DATA TO EXAMINE:
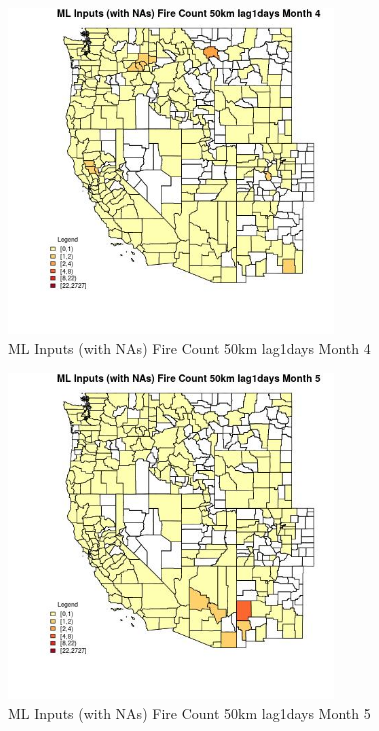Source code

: \begin{figure} 
\centering  
\includegraphics[width=0.77\textwidth]{Code_Outputs/Report_ML_input_PM25_Step4_part_f_de_duplicated_aveswNAs_CountyFire_Count_50km_lag1daysmedianMonth4.jpg} 
\caption{\label{fig:Report_ML_input_PM25_Step4_part_f_de_duplicated_aveswNAsCountyFire_Count_50km_lag1daysmedianMonth4}ML Inputs (with NAs) Fire Count 50km lag1days Month 4} 
\end{figure} 
 

\begin{figure} 
\centering  
\includegraphics[width=0.77\textwidth]{Code_Outputs/Report_ML_input_PM25_Step4_part_f_de_duplicated_aveswNAs_CountyFire_Count_50km_lag1daysmedianMonth5.jpg} 
\caption{\label{fig:Report_ML_input_PM25_Step4_part_f_de_duplicated_aveswNAsCountyFire_Count_50km_lag1daysmedianMonth5}ML Inputs (with NAs) Fire Count 50km lag1days Month 5} 
\end{figure}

ASSIGNED TASK: Among the lines of the data, which ones contain the word "with"? Show them.

RESPONSE AREA:
\caption{\label{fig:Report_ML_input_PM25_Step4_part_f_de_duplicated_aveswNAsCountyFire_Count_50km_lag1daysmedianMonth4}ML Inputs (with NAs) Fire Count 50km lag1days Month 4} 
\caption{\label{fig:Report_ML_input_PM25_Step4_part_f_de_duplicated_aveswNAsCountyFire_Count_50km_lag1daysmedianMonth5}ML Inputs (with NAs) Fire Count 50km lag1days Month 5} 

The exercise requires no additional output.